[[ DATASET EXCERPTS, beginning ]]

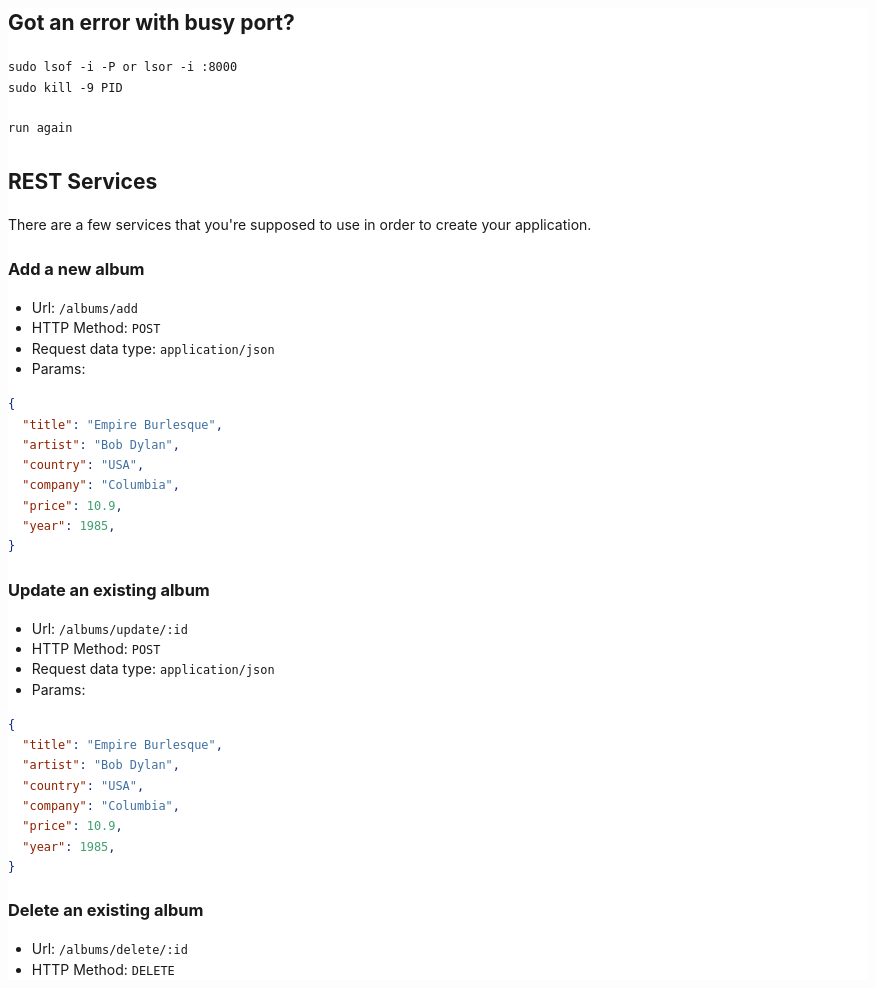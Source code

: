 ## Got an error with busy port?

```
sudo lsof -i -P or lsor -i :8000
sudo kill -9 PID

run again
```

## REST Services

There are a few services that you're supposed to use in order to create your application.

### Add a new album

- Url: `/albums/add`
- HTTP Method: `POST`
- Request data type: `application/json`
- Params: 
```json
{
  "title": "Empire Burlesque",
  "artist": "Bob Dylan",
  "country": "USA",
  "company": "Columbia",
  "price": 10.9,
  "year": 1985,
}
```

### Update an existing album

- Url: `/albums/update/:id`
- HTTP Method: `POST`
- Request data type: `application/json`
- Params: 
```json
{
  "title": "Empire Burlesque",
  "artist": "Bob Dylan",
  "country": "USA",
  "company": "Columbia",
  "price": 10.9,
  "year": 1985,
}
```

### Delete an existing album

- Url: `/albums/delete/:id`
- HTTP Method: `DELETE`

[[ DATASET EXCERPTS, end ]]

> TASK DETAILS:
Could you retype every record exactly, leaving the pictures out?

> REPLY:
Source code

: ## Got an error with busy port?

```
sudo lsof -i -P or lsor -i :8000
sudo kill -9 PID

run again
```

## REST Services

There are a few services that you're supposed to use in order to create your application.

### Add a new album

- Url: `/albums/add`
- HTTP Method: `POST`
- Request data type: `application/json`
- Params: 
```json
{
  "title": "Empire Burlesque",
  "artist": "Bob Dylan",
  "country": "USA",
  "company": "Columbia",
  "price": 10.9,
  "year": 1985,
}
```

### Update an existing album

- Url: `/albums/update/:id`
- HTTP Method: `POST`
- Request data type: `application/json`
- Params: 
```json
{
  "title": "Empire Burlesque",
  "artist": "Bob Dylan",
  "country": "USA",
  "company": "Columbia",
  "price": 10.9,
  "year": 1985,
}
```

### Delete an existing album

- Url: `/albums/delete/:id`
- HTTP Method: `DELETE`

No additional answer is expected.